**WHAT YOU WILL DO:** In your copy of the entries below, keep every word exactly and leave out all images.

**DATA UNDER STUDY:**
----------------------------------------

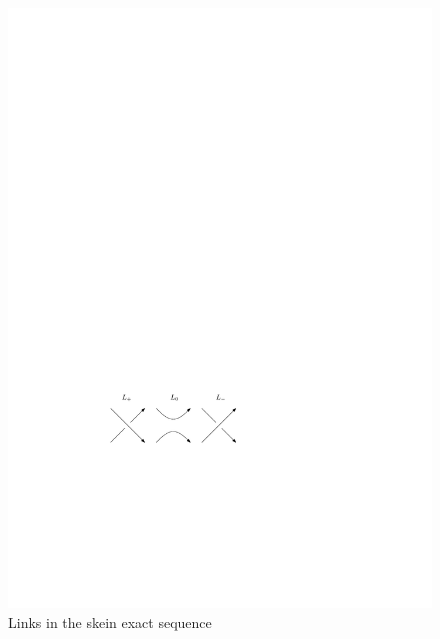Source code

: \begin{figure}[tb]
\centering
\includegraphics[scale=1]{graphics/skein-links}
\caption{Links in the skein exact sequence}
\label{skein-links}
\end{figure}

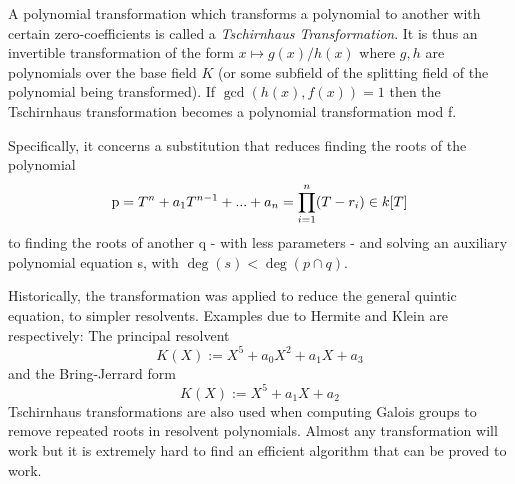 \documentclass[12pt]{article}
\begin{document}
A polynomial transformation which transforms a polynomial to another with certain zero-coefficients is called a
\emph{Tschirnhaus Transformation}. It is thus an invertible transformation of the form   $x \mapsto g(x)/h(x)$ where $g,h$ are polynomials over the base field $K$ (or some subfield of the splitting field of the polynomial being transformed). If $\gcd(h(x),f(x)) = 1$ then the Tschirnhaus transformation becomes a polynomial transformation mod f.

Specifically, it concerns a substitution that reduces finding the roots of the polynomial
$$
\textmd{p} = T^n + a_1T^{n-1} + ... + a_n = \prod_{i=1}^n
(T-r_i)\in k[T]
$$
to finding the roots of another \textmd{q} - with less parameters
- and solving an auxiliary polynomial equation \textmd{s}, with
$\deg(s)<\deg(p \cap q).$

Historically, the transformation was applied to reduce the general quintic equation, to simpler resolvents. Examples due to Hermite and Klein are
respectively: The principal resolvent
$$
K(X):=X^5+a_0X^2+a_1X+a_3
$$
and the Bring-Jerrard form
$$
K(X):=X^5+a_1X+a_2
$$
Tschirnhaus transformations are also used when computing Galois
groups to remove repeated roots in resolvent polynomials. Almost any transformation will work but it is
extremely hard to find an efficient algorithm that can be proved
to work.
\end{document}
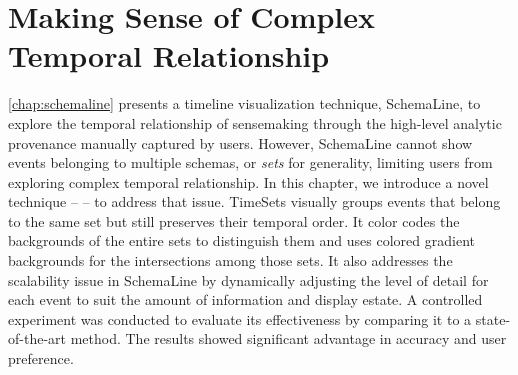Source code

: \chapter{Making Sense of Complex Temporal Relationship}
\label{chap:timesets}

\graphicspath{{Chapter4/figures/}}

\autoref{chap:schemaline} presents a timeline visualization technique, SchemaLine, to explore the temporal relationship of sensemaking through the high-level analytic provenance manually captured by users. However, SchemaLine cannot show events belonging to multiple schemas, or \emph{sets} for generality, limiting users from exploring complex temporal relationship. In this chapter, we introduce a novel technique -- \emph{} -- to address that issue. TimeSets visually groups events that belong to the same set but still preserves their temporal order. It color codes the backgrounds of the entire sets to distinguish them and uses colored gradient backgrounds for the intersections among those sets. It also addresses the scalability issue in SchemaLine by dynamically adjusting the level of detail for each event to suit the amount of information and display estate. A controlled experiment was conducted to evaluate its effectiveness by comparing it to a state-of-the-art method. The results showed significant advantage in accuracy and user preference.










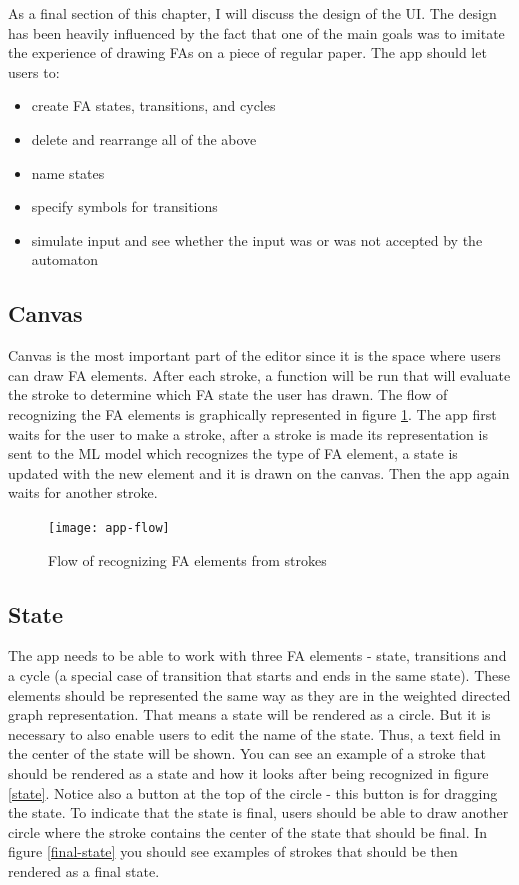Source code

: As a final section of this chapter, I will discuss the design of the UI. The design has been heavily influenced by the fact that one of the main goals was to imitate the experience of drawing FAs on a piece of regular paper. The app should let users to:
\begin{itemize}
    \item create FA states, transitions, and cycles
    \item delete and rearrange all of the above
    \item name states
    \item specify symbols for transitions
    \item simulate input and see whether the input was or was not accepted by the automaton
\end{itemize}

\subsection{Canvas}

Canvas is the most important part of the editor since it is the space where users can draw FA elements. After each stroke, a function will be run that will evaluate the stroke to determine which FA state the user has drawn. The flow of recognizing the FA elements is graphically represented in figure \ref{app-flow}. The app first waits for the user to make a stroke, after a stroke is made its representation is sent to the ML model which recognizes the type of FA element, a state is updated with the new element and it is drawn on the canvas. Then the app again waits for another stroke.

\begin{figure}
    \texttt{[image: app-flow]}
    \caption{Flow of recognizing FA elements from strokes}\label{app-flow}
\end{figure}

\subsection{State}

The app needs to be able to work with three FA elements - state, transitions and a cycle (a special case of transition that starts and ends in the same state). These elements should be represented the same way as they are in the weighted directed graph representation. That means a state will be rendered as a circle. But it is necessary to also enable users to edit the name of the state. Thus, a text field in the center of the state will be shown. You can see an example of a stroke that should be rendered as a state and how it looks after being recognized in figure \ref{state}. Notice also a button at the top of the circle - this button is for dragging the state. To indicate that the state is final, users should be able to draw another circle where the stroke contains the center of the state that should be final. In figure \ref{final-state} you should see examples of strokes that should be then rendered as a final state.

----------------------------------------

**EXPECTED ANSWER:**
Source code

: \begin{figure}[tb]
\centering
\includegraphics[scale=1]{graphics/skein-links}
\caption{Links in the skein exact sequence}
\label{skein-links}
\end{figure}

 \documentclass[12pt]{article}
\begin{document}
A polynomial transformation which transforms a polynomial to another with certain zero-coefficients is called a
\emph{Tschirnhaus Transformation}. It is thus an invertible transformation of the form   $x \mapsto g(x)/h(x)$ where $g,h$ are polynomials over the base field $K$ (or some subfield of the splitting field of the polynomial being transformed). If $\gcd(h(x),f(x)) = 1$ then the Tschirnhaus transformation becomes a polynomial transformation mod f.

Specifically, it concerns a substitution that reduces finding the roots of the polynomial
$$
\textmd{p} = T^n + a_1T^{n-1} + ... + a_n = \prod_{i=1}^n
(T-r_i)\in k[T]
$$
to finding the roots of another \textmd{q} - with less parameters
- and solving an auxiliary polynomial equation \textmd{s}, with
$\deg(s)<\deg(p \cap q).$

Historically, the transformation was applied to reduce the general quintic equation, to simpler resolvents. Examples due to Hermite and Klein are
respectively: The principal resolvent
$$
K(X):=X^5+a_0X^2+a_1X+a_3
$$
and the Bring-Jerrard form
$$
K(X):=X^5+a_1X+a_2
$$
Tschirnhaus transformations are also used when computing Galois
groups to remove repeated roots in resolvent polynomials. Almost any transformation will work but it is
extremely hard to find an efficient algorithm that can be proved
to work.
\end{document}
Source code

: \chapter{Making Sense of Complex Temporal Relationship}
\label{chap:timesets}

\graphicspath{{Chapter4/figures/}}

\autoref{chap:schemaline} presents a timeline visualization technique, SchemaLine, to explore the temporal relationship of sensemaking through the high-level analytic provenance manually captured by users. However, SchemaLine cannot show events belonging to multiple schemas, or \emph{sets} for generality, limiting users from exploring complex temporal relationship. In this chapter, we introduce a novel technique -- \emph{} -- to address that issue. TimeSets visually groups events that belong to the same set but still preserves their temporal order. It color codes the backgrounds of the entire sets to distinguish them and uses colored gradient backgrounds for the intersections among those sets. It also addresses the scalability issue in SchemaLine by dynamically adjusting the level of detail for each event to suit the amount of information and display estate. A controlled experiment was conducted to evaluate its effectiveness by comparing it to a state-of-the-art method. The results showed significant advantage in accuracy and user preference.










Source code

: As a final section of this chapter, I will discuss the design of the UI. The design has been heavily influenced by the fact that one of the main goals was to imitate the experience of drawing FAs on a piece of regular paper. The app should let users to:
\begin{itemize}
    \item create FA states, transitions, and cycles
    \item delete and rearrange all of the above
    \item name states
    \item specify symbols for transitions
    \item simulate input and see whether the input was or was not accepted by the automaton
\end{itemize}

\subsection{Canvas}

Canvas is the most important part of the editor since it is the space where users can draw FA elements. After each stroke, a function will be run that will evaluate the stroke to determine which FA state the user has drawn. The flow of recognizing the FA elements is graphically represented in figure \ref{app-flow}. The app first waits for the user to make a stroke, after a stroke is made its representation is sent to the ML model which recognizes the type of FA element, a state is updated with the new element and it is drawn on the canvas. Then the app again waits for another stroke.

\begin{figure}
    \texttt{[image: app-flow]}
    \caption{Flow of recognizing FA elements from strokes}\label{app-flow}
\end{figure}

\subsection{State}

The app needs to be able to work with three FA elements - state, transitions and a cycle (a special case of transition that starts and ends in the same state). These elements should be represented the same way as they are in the weighted directed graph representation. That means a state will be rendered as a circle. But it is necessary to also enable users to edit the name of the state. Thus, a text field in the center of the state will be shown. You can see an example of a stroke that should be rendered as a state and how it looks after being recognized in figure \ref{state}. Notice also a button at the top of the circle - this button is for dragging the state. To indicate that the state is final, users should be able to draw another circle where the stroke contains the center of the state that should be final. In figure \ref{final-state} you should see examples of strokes that should be then rendered as a final state.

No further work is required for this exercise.